EXERCISE DESCRIPTION> Tally the lines below that contain the word "user", then give the tally alone.

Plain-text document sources
-------

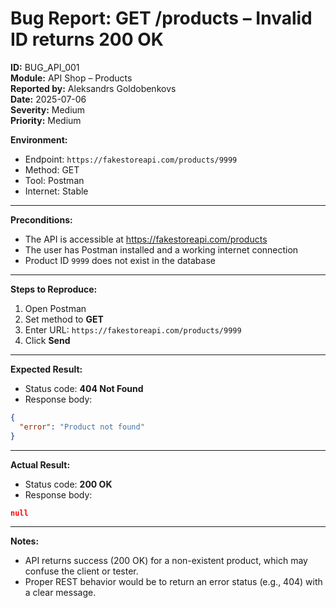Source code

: # Bug Report: GET /products – Invalid ID returns 200 OK

**ID:** BUG_API_001  
**Module:** API Shop – Products  
**Reported by:** Aleksandrs Goldobenkovs  
**Date:** 2025-07-06  
**Severity:** Medium  
**Priority:** Medium  

**Environment:**  
- Endpoint: `https://fakestoreapi.com/products/9999`  
- Method: GET  
- Tool: Postman  
- Internet: Stable

---

**Preconditions:** 
- The API is accessible at https://fakestoreapi.com/products
- The user has Postman installed and a working internet connection
- Product ID `9999` does not exist in the database

---

**Steps to Reproduce:**

1. Open Postman  
2. Set method to **GET**  
3. Enter URL: `https://fakestoreapi.com/products/9999`  
4. Click **Send**

---

**Expected Result:**  
- Status code: **404 Not Found**  
- Response body:  
```json
{
  "error": "Product not found"
}
```

---

**Actual Result:**  
- Status code: **200 OK**  
- Response body:  
```json
null
```

---

**Notes:**  
- API returns success (200 OK) for a non-existent product, which may confuse the client or tester.  
- Proper REST behavior would be to return an error status (e.g., 404) with a clear message.

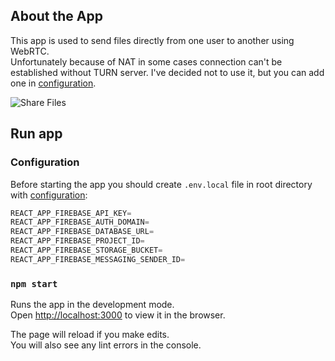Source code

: ## About the App
This app is used to send files directly from one user to another using WebRTC.  
Unfortunately because of NAT in some cases connection can't be established without TURN server. I've decided not to use it, but you can add one in [configuration](https://github.com/axylen/file-share/blob/master/src/lib/webrtc/WebRTCConnection.ts).

![Share Files](https://user-images.githubusercontent.com/16079399/80544189-2b803900-89b9-11ea-8488-b274c21e9f00.png)


## Run app

### Configuration

Before starting the app you should create `.env.local` file in root directory with [configuration](https://firebase.google.com/docs/web/setup#config-object):

```javascript
REACT_APP_FIREBASE_API_KEY=
REACT_APP_FIREBASE_AUTH_DOMAIN=
REACT_APP_FIREBASE_DATABASE_URL=
REACT_APP_FIREBASE_PROJECT_ID=
REACT_APP_FIREBASE_STORAGE_BUCKET=
REACT_APP_FIREBASE_MESSAGING_SENDER_ID=
```
### `npm start`

Runs the app in the development mode.<br />
Open [http://localhost:3000](http://localhost:3000) to view it in the browser.

The page will reload if you make edits.<br />
You will also see any lint errors in the console.
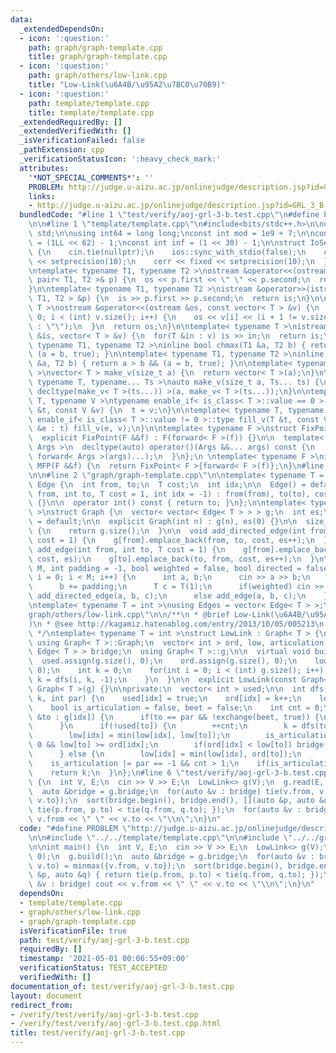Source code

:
 ```yaml
---
data:
  _extendedDependsOn:
  - icon: ':question:'
    path: graph/graph-template.cpp
    title: graph/graph-template.cpp
  - icon: ':question:'
    path: graph/others/low-link.cpp
    title: "Low-Link(\u6A4B/\u95A2\u7BC0\u70B9)"
  - icon: ':question:'
    path: template/template.cpp
    title: template/template.cpp
  _extendedRequiredBy: []
  _extendedVerifiedWith: []
  _isVerificationFailed: false
  _pathExtension: cpp
  _verificationStatusIcon: ':heavy_check_mark:'
  attributes:
    '*NOT_SPECIAL_COMMENTS*': ''
    PROBLEM: http://judge.u-aizu.ac.jp/onlinejudge/description.jsp?id=GRL_3_B
    links:
    - http://judge.u-aizu.ac.jp/onlinejudge/description.jsp?id=GRL_3_B
  bundledCode: "#line 1 \"test/verify/aoj-grl-3-b.test.cpp\"\n#define PROBLEM \"http://judge.u-aizu.ac.jp/onlinejudge/description.jsp?id=GRL_3_B\"\
    \n\n#line 1 \"template/template.cpp\"\n#include<bits/stdc++.h>\n\nusing namespace\
    \ std;\n\nusing int64 = long long;\nconst int mod = 1e9 + 7;\n\nconst int64 infll\
    \ = (1LL << 62) - 1;\nconst int inf = (1 << 30) - 1;\n\nstruct IoSetup {\n  IoSetup()\
    \ {\n    cin.tie(nullptr);\n    ios::sync_with_stdio(false);\n    cout << fixed\
    \ << setprecision(10);\n    cerr << fixed << setprecision(10);\n  }\n} iosetup;\n\
    \ntemplate< typename T1, typename T2 >\nostream &operator<<(ostream &os, const\
    \ pair< T1, T2 >& p) {\n  os << p.first << \" \" << p.second;\n  return os;\n\
    }\n\ntemplate< typename T1, typename T2 >\nistream &operator>>(istream &is, pair<\
    \ T1, T2 > &p) {\n  is >> p.first >> p.second;\n  return is;\n}\n\ntemplate< typename\
    \ T >\nostream &operator<<(ostream &os, const vector< T > &v) {\n  for(int i =\
    \ 0; i < (int) v.size(); i++) {\n    os << v[i] << (i + 1 != v.size() ? \" \"\
    \ : \"\");\n  }\n  return os;\n}\n\ntemplate< typename T >\nistream &operator>>(istream\
    \ &is, vector< T > &v) {\n  for(T &in : v) is >> in;\n  return is;\n}\n\ntemplate<\
    \ typename T1, typename T2 >\ninline bool chmax(T1 &a, T2 b) { return a < b &&\
    \ (a = b, true); }\n\ntemplate< typename T1, typename T2 >\ninline bool chmin(T1\
    \ &a, T2 b) { return a > b && (a = b, true); }\n\ntemplate< typename T = int64\
    \ >\nvector< T > make_v(size_t a) {\n  return vector< T >(a);\n}\n\ntemplate<\
    \ typename T, typename... Ts >\nauto make_v(size_t a, Ts... ts) {\n  return vector<\
    \ decltype(make_v< T >(ts...)) >(a, make_v< T >(ts...));\n}\n\ntemplate< typename\
    \ T, typename V >\ntypename enable_if< is_class< T >::value == 0 >::type fill_v(T\
    \ &t, const V &v) {\n  t = v;\n}\n\ntemplate< typename T, typename V >\ntypename\
    \ enable_if< is_class< T >::value != 0 >::type fill_v(T &t, const V &v) {\n  for(auto\
    \ &e : t) fill_v(e, v);\n}\n\ntemplate< typename F >\nstruct FixPoint : F {\n\
    \  explicit FixPoint(F &&f) : F(forward< F >(f)) {}\n\n  template< typename...\
    \ Args >\n  decltype(auto) operator()(Args &&... args) const {\n    return F::operator()(*this,\
    \ forward< Args >(args)...);\n  }\n};\n \ntemplate< typename F >\ninline decltype(auto)\
    \ MFP(F &&f) {\n  return FixPoint< F >{forward< F >(f)};\n}\n#line 4 \"test/verify/aoj-grl-3-b.test.cpp\"\
    \n\n#line 2 \"graph/graph-template.cpp\"\n\ntemplate< typename T = int >\nstruct\
    \ Edge {\n  int from, to;\n  T cost;\n  int idx;\n\n  Edge() = default;\n\n  Edge(int\
    \ from, int to, T cost = 1, int idx = -1) : from(from), to(to), cost(cost), idx(idx)\
    \ {}\n\n  operator int() const { return to; }\n};\n\ntemplate< typename T = int\
    \ >\nstruct Graph {\n  vector< vector< Edge< T > > > g;\n  int es;\n\n  Graph()\
    \ = default;\n\n  explicit Graph(int n) : g(n), es(0) {}\n\n  size_t size() const\
    \ {\n    return g.size();\n  }\n\n  void add_directed_edge(int from, int to, T\
    \ cost = 1) {\n    g[from].emplace_back(from, to, cost, es++);\n  }\n\n  void\
    \ add_edge(int from, int to, T cost = 1) {\n    g[from].emplace_back(from, to,\
    \ cost, es);\n    g[to].emplace_back(to, from, cost, es++);\n  }\n\n  void read(int\
    \ M, int padding = -1, bool weighted = false, bool directed = false) {\n    for(int\
    \ i = 0; i < M; i++) {\n      int a, b;\n      cin >> a >> b;\n      a += padding;\n\
    \      b += padding;\n      T c = T(1);\n      if(weighted) cin >> c;\n      if(directed)\
    \ add_directed_edge(a, b, c);\n      else add_edge(a, b, c);\n    }\n  }\n};\n\
    \ntemplate< typename T = int >\nusing Edges = vector< Edge< T > >;\n#line 2 \"\
    graph/others/low-link.cpp\"\n\n/**\n * @brief Low-Link(\u6A4B/\u95A2\u7BC0\u70B9\
    )\n * @see http://kagamiz.hatenablog.com/entry/2013/10/05/005213\n * @docs docs/low-link.md\n\
    \ */\ntemplate< typename T = int >\nstruct LowLink : Graph< T > {\npublic:\n \
    \ using Graph< T >::Graph;\n  vector< int > ord, low, articulation;\n  vector<\
    \ Edge< T > > bridge;\n  using Graph< T >::g;\n\n  virtual void build() {\n  \
    \  used.assign(g.size(), 0);\n    ord.assign(g.size(), 0);\n    low.assign(g.size(),\
    \ 0);\n    int k = 0;\n    for(int i = 0; i < (int) g.size(); i++) {\n      if(!used[i])\
    \ k = dfs(i, k, -1);\n    }\n  }\n\n  explicit LowLink(const Graph< T > &g) :\
    \ Graph< T >(g) {}\n\nprivate:\n  vector< int > used;\n\n  int dfs(int idx, int\
    \ k, int par) {\n    used[idx] = true;\n    ord[idx] = k++;\n    low[idx] = ord[idx];\n\
    \    bool is_articulation = false, beet = false;\n    int cnt = 0;\n    for(auto\
    \ &to : g[idx]) {\n      if(to == par && !exchange(beet, true)) {\n        continue;\n\
    \      }\n      if(!used[to]) {\n        ++cnt;\n        k = dfs(to, k, idx);\n\
    \        low[idx] = min(low[idx], low[to]);\n        is_articulation |= par >=\
    \ 0 && low[to] >= ord[idx];\n        if(ord[idx] < low[to]) bridge.emplace_back(to);\n\
    \      } else {\n        low[idx] = min(low[idx], ord[to]);\n      }\n    }\n\
    \    is_articulation |= par == -1 && cnt > 1;\n    if(is_articulation) articulation.push_back(idx);\n\
    \    return k;\n  }\n};\n#line 6 \"test/verify/aoj-grl-3-b.test.cpp\"\n\nint main()\
    \ {\n  int V, E;\n  cin >> V >> E;\n  LowLink<> g(V);\n  g.read(E, 0);\n  g.build();\n\
    \  auto &bridge = g.bridge;\n  for(auto &v : bridge) tie(v.from, v.to) = minmax({v.from,\
    \ v.to});\n  sort(bridge.begin(), bridge.end(), [](auto &p, auto &q) { return\
    \ tie(p.from, p.to) < tie(q.from, q.to); });\n  for(auto &v : bridge) cout <<\
    \ v.from << \" \" << v.to << \"\\n\";\n}\n"
  code: "#define PROBLEM \"http://judge.u-aizu.ac.jp/onlinejudge/description.jsp?id=GRL_3_B\"\
    \n\n#include \"../../template/template.cpp\"\n\n#include \"../../graph/others/low-link.cpp\"\
    \n\nint main() {\n  int V, E;\n  cin >> V >> E;\n  LowLink<> g(V);\n  g.read(E,\
    \ 0);\n  g.build();\n  auto &bridge = g.bridge;\n  for(auto &v : bridge) tie(v.from,\
    \ v.to) = minmax({v.from, v.to});\n  sort(bridge.begin(), bridge.end(), [](auto\
    \ &p, auto &q) { return tie(p.from, p.to) < tie(q.from, q.to); });\n  for(auto\
    \ &v : bridge) cout << v.from << \" \" << v.to << \"\\n\";\n}\n"
  dependsOn:
  - template/template.cpp
  - graph/others/low-link.cpp
  - graph/graph-template.cpp
  isVerificationFile: true
  path: test/verify/aoj-grl-3-b.test.cpp
  requiredBy: []
  timestamp: '2021-05-01 00:06:55+09:00'
  verificationStatus: TEST_ACCEPTED
  verifiedWith: []
documentation_of: test/verify/aoj-grl-3-b.test.cpp
layout: document
redirect_from:
- /verify/test/verify/aoj-grl-3-b.test.cpp
- /verify/test/verify/aoj-grl-3-b.test.cpp.html
title: test/verify/aoj-grl-3-b.test.cpp
---
```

-------

SOLUTION> 3